L'échange de dette lancé par la Grèce à destination de ses créanciers privés, dont la date limite est fixée à jeudi, est un montage complexe qui vise à soulager le pays en effaçant plus de la moitié de l'ardoise (107 milliards d'euros).

À quel montant vont renoncer les créanciers privés ?

Au total, banques, assureurs, fonds d'investissement et fonds de pension vont perdre environ 107 des 200 milliards d'euros de dette grecque qu'ils détenaient.

En échange d'une obligation d'un montant initial de 100, la Grèce propose de donner aux créanciers des titres d'une valeur de 46,5 et de renoncer au reste. Concrètement, ils vont recevoir des titres dont la valeur sera inférieure de 53,5%. Il s'agira d'obligations émises par le fonds de stabilité européen (FESF) pour 15% de la valeur initiale et de nouvelles obligations grecques pour 31,5%. Les 53,5% restants seront perdus.

Pourquoi les créanciers privés vont-ils perdre plus que les 107 milliards de dette auxquels ils renoncent ?

Les nouvelles obligations qui seront proposées aux créanciers privés arriveront à échéance dans 11 ans au minimum, 30 ans au maximum, soit plus que tous les titres qu'ils détenaient jusqu'ici.

L'objectif est de repousser les échéances de remboursement de la Grèce sur les montants qu'elle accepte encore d'honorer pour lui laisser le temps de se rétablir. Le fait d'immobiliser l'argent plus longtemps que prévu a un coût pour les créanciers privés, ce qui va se traduire dans leurs comptes par une perte. En outre, le taux d'intérêt des nouvelles obligations n'est que de 3,65% environ en moyenne, soit sensiblement moins que celui des titres que les créanciers privés avaient en leur possession. Ce rendement moins intéressant induit également une perte pour les créanciers privés.

Au total, la perte finale devrait donc se situer autour de 73% de la valeur qui était retenue dans leurs comptes. Du point de vue de la Grèce, en revanche, l'effacement est bien de 53,5% de l'ardoise détenue par les créanciers privés, soit 107 milliards d'euros.

La participation des créanciers privés est-elle volontaire ou contrainte, avec quelles conséquences?

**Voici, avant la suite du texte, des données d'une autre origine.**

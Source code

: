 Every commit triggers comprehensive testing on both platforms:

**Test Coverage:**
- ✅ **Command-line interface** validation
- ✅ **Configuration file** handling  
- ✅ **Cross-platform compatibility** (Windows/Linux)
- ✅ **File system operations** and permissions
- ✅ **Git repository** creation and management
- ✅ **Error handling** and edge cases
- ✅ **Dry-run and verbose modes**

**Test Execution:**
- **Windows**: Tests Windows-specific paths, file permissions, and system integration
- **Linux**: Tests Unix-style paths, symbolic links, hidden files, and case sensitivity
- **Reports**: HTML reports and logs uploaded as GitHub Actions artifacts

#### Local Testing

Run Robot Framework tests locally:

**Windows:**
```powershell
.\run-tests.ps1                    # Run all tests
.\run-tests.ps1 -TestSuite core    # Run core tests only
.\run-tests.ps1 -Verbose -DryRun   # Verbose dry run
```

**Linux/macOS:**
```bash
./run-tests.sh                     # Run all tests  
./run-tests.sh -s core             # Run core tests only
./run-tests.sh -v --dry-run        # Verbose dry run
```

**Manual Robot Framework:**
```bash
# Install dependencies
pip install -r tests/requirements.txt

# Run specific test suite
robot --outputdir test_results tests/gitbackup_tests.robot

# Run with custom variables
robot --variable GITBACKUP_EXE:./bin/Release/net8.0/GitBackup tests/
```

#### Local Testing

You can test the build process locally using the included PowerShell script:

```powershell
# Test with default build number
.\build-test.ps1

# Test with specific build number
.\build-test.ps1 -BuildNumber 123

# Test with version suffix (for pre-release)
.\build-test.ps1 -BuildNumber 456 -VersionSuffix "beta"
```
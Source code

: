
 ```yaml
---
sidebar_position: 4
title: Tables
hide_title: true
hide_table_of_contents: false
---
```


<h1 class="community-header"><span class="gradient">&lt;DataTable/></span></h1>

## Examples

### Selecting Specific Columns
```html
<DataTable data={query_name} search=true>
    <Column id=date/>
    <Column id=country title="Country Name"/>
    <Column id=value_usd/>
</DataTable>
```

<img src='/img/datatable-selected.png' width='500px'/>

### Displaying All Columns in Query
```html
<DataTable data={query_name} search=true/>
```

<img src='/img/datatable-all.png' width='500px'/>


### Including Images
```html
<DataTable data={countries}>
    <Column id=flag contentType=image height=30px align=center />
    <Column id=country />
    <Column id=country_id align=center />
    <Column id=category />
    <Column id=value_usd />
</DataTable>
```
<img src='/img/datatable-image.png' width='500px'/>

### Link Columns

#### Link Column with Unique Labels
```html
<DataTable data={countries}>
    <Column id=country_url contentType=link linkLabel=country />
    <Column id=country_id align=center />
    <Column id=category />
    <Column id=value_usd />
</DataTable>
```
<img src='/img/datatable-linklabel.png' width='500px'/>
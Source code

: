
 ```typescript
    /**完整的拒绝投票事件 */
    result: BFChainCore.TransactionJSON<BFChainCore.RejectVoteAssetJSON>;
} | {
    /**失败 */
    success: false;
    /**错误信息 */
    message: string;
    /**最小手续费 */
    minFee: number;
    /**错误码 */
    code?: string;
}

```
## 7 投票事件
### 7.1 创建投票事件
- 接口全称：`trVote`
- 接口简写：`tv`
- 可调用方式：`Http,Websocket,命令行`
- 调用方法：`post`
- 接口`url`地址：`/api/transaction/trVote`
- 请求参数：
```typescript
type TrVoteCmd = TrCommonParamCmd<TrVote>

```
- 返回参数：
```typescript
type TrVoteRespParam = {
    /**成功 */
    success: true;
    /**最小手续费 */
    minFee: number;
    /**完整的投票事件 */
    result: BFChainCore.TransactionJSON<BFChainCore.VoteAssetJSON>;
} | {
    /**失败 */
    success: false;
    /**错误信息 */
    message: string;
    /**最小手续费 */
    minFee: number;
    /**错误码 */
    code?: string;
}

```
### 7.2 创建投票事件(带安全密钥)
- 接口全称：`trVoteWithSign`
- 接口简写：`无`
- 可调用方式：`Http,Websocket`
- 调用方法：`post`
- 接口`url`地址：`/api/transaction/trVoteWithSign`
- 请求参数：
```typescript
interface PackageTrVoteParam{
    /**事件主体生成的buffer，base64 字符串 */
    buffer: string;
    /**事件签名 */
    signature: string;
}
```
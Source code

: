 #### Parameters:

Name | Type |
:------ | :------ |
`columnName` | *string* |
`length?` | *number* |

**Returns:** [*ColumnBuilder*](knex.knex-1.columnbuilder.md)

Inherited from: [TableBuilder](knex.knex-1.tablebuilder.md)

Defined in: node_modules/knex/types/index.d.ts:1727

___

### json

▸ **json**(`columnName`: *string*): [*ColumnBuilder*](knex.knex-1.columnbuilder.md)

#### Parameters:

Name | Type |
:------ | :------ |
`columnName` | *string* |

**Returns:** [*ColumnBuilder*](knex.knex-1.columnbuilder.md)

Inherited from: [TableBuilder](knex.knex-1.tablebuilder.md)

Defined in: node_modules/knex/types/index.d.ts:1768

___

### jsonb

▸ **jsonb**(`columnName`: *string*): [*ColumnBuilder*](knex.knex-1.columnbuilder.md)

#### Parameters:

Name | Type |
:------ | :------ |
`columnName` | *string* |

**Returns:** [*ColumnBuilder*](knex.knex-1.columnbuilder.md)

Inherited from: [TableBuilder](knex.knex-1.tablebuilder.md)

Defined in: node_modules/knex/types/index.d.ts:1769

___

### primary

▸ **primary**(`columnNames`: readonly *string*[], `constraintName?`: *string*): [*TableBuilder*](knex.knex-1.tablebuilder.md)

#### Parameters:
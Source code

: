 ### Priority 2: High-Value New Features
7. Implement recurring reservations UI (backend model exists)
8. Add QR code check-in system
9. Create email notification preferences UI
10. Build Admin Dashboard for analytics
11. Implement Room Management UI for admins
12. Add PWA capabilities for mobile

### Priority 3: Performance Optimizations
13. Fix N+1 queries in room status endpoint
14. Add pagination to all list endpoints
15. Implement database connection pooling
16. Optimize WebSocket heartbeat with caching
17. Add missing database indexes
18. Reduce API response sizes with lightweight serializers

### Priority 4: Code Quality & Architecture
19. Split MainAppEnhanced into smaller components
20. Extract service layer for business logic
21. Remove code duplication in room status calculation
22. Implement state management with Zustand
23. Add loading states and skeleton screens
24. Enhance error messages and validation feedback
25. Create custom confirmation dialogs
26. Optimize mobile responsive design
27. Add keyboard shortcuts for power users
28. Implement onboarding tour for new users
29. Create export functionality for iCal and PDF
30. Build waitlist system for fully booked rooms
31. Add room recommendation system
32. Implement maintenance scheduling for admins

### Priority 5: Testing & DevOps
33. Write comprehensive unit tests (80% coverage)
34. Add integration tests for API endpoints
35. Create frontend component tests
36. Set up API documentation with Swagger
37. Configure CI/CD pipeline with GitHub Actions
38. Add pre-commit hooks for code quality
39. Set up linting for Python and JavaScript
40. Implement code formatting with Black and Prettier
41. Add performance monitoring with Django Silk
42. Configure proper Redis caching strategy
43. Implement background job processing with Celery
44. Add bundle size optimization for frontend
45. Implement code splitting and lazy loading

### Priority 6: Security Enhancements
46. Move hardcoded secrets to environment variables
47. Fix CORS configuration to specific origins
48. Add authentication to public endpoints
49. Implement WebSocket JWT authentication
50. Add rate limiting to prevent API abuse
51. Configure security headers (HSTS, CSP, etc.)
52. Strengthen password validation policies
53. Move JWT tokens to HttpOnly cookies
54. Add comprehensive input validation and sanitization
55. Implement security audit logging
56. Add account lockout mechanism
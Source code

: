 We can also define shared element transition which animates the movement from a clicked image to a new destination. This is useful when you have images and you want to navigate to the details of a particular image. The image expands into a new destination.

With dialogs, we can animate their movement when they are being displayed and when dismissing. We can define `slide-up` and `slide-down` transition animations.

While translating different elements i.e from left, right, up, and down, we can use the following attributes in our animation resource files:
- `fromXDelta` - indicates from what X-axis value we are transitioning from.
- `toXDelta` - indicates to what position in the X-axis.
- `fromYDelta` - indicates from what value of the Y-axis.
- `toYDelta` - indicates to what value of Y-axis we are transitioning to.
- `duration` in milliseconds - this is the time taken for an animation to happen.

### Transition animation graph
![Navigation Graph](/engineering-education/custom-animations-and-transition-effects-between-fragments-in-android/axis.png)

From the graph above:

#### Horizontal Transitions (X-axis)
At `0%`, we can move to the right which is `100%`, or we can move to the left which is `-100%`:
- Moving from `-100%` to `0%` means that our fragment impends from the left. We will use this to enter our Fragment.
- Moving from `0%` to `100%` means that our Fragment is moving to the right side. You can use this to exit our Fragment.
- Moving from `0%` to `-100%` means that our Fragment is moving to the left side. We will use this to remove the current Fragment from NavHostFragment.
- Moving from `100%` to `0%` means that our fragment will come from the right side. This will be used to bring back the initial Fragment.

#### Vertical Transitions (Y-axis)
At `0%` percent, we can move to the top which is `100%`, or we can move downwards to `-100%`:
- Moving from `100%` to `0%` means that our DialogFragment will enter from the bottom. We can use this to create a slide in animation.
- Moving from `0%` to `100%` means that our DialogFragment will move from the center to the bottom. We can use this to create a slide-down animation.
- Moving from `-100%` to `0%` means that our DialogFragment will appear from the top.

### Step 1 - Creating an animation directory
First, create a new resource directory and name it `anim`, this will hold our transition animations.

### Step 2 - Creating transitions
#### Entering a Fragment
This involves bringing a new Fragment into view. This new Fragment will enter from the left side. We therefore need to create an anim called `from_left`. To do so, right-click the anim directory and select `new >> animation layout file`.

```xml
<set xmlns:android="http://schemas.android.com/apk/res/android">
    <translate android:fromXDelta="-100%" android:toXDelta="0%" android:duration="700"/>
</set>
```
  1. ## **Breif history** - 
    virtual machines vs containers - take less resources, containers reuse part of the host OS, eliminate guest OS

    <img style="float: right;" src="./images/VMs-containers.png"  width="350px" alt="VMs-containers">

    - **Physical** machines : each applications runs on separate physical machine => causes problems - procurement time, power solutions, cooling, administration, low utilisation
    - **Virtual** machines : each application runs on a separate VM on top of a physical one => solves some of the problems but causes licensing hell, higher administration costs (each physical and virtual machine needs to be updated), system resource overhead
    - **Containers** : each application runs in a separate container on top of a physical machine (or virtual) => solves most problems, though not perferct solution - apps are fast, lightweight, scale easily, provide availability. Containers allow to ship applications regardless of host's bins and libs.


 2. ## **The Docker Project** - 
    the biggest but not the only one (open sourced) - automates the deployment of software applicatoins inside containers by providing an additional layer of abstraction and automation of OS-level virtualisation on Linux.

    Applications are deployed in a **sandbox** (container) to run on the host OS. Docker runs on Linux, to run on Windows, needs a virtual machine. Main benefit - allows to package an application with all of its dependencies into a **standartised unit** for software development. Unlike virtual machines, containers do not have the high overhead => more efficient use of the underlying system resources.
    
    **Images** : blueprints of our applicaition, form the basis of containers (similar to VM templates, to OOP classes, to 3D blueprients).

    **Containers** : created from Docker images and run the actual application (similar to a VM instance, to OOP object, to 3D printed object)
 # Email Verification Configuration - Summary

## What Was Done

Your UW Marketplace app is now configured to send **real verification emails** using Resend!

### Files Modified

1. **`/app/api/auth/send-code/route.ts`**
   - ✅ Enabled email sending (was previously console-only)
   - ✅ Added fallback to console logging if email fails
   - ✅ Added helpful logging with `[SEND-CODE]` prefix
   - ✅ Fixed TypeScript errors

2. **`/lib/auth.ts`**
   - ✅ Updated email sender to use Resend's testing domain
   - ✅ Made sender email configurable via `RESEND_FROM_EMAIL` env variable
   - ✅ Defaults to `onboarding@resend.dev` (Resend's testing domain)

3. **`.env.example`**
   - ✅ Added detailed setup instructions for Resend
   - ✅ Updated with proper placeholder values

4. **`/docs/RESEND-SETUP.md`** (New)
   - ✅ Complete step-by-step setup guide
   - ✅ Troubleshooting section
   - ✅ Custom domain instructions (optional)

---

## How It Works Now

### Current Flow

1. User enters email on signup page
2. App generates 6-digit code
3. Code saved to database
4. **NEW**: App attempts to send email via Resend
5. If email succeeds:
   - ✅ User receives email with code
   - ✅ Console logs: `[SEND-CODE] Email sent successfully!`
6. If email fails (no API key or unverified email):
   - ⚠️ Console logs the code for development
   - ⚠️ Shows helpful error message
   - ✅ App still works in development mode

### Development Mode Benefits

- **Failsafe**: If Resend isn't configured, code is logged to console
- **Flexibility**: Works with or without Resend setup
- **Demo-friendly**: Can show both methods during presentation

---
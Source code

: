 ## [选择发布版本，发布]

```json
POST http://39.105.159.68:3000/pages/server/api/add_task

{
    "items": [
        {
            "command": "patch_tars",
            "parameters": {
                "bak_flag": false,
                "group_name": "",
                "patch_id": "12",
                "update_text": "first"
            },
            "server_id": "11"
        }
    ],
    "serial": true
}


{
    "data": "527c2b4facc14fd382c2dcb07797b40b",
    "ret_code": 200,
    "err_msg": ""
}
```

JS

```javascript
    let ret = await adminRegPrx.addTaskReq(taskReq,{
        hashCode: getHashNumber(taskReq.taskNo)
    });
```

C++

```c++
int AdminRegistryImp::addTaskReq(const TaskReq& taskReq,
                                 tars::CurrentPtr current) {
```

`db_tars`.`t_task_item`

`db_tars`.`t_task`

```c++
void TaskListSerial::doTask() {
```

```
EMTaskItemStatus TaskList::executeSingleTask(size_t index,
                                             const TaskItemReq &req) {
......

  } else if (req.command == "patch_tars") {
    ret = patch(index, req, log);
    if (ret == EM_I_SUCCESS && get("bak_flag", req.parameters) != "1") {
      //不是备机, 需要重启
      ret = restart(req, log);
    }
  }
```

Pour que l'opération permette vraiment de soulager la Grèce, il faudra que la participation des créanciers privés soit importante.

Pour s'en assurer, le gouvernement hellène a introduit, de manière rétroactive, des clauses d'action collective (CAC) dans les contrats régissant les obligations éligibles à l'échange.

Ces clauses permettent d'imposer à l'ensemble des créanciers une modification qui n'aurait été acceptée que par une partie d'entre eux.

Concrètement, la Grèce a désormais la possibilité de forcer l'intégralité des détenteurs de dette régie par le droit grec (86% environ des obligations) à accepter l'échange.

Et elle a déjà indiqué que si la participation volontaire n'atteignait pas 75%, elle renoncerait à l'opération. Au cas où se seuil serait franchi, la Grèce se réserve donc la possibilité d'activer les clauses ou pas.

Si elle les activait, la Banque centrale européenne (BCE) et les banques centrales nationales de la zone euro, qui détiennent au total 56 milliards d'euros environ de titres grecs, y échapperaient, car toutes ont déjà échangé leurs titres contre d'autres qui ne rentrent pas dans le champ de la transaction.

À l'opposé, le principal inconvénient d'un exercice des clauses serait le déclenchement vraisemblable des CDS (credit default swaps), les contrats de couverture contre le risque de défaut, dont le montant net atteignait 3,2 milliards de dollars fin février.